The Registrars normally receive the share application from various
collection centers. They recommend the basis of allotment in
consultation with the Regional Stock Exchange for approval. Usually
registrars to the issue retain the issuer records at least for a period of six
months from the last date of dispatch of letters of allotment to enable
the investors to approach the registrars for redressal of their complaints.

The Underwriters
Underwriting is a contract by means of which a person gives an
assurance to the issuer to the effect that the former would subscribe to
the securities offered in the event of non-subscription by the person to
whom they were offered. The person who assures is called an
underwriter.
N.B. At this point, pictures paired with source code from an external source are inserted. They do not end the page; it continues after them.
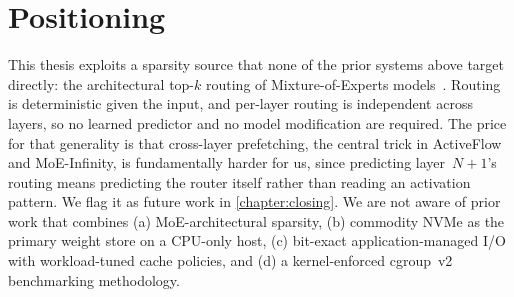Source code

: \section{Positioning}\label{sec:rw-positioning}

This thesis exploits a sparsity source that none of the prior systems above target directly: the architectural top-$k$ routing of Mixture-of-Experts models~\cite{shazeer2017moe,fedus2022switch}.
Routing is deterministic given the input, and per-layer routing is independent across layers, so no learned predictor and no model modification are required.
The price for that generality is that cross-layer prefetching, the central trick in ActiveFlow and MoE-Infinity, is fundamentally harder for us, since predicting layer~$N{+}1$'s routing means predicting the router itself rather than reading an activation pattern.
We flag it as future work in \autoref{chapter:closing}.
We are not aware of prior work that combines (a) MoE-architectural sparsity, (b) commodity NVMe as the primary weight store on a CPU-only host, (c) bit-exact application-managed I/O with workload-tuned cache policies, and (d) a kernel-enforced cgroup~v2 benchmarking methodology.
The underwriters do not buy and sell securities. They stand
as back-up supporters and underwriting is done for a commission.
Underwriting provides an insurance against the possibility of inadequate
subscription. Underwriters are divided into two categories:
Financial Institutions and Banks
Brokers and approved investment companies.
The company after the closure of subscription list communicates in
writing to the underwriter the total number of shares/debentures under
subscribed, the number of shares/debentures required to be taken up by
the underwriter. The underwriter would take up the agreed portion. If
the underwriter fails to pay, the company is free to allot the shares to
others or take up proceeding against the underwriter to claim damages
for any loss suffered by the company for his denial.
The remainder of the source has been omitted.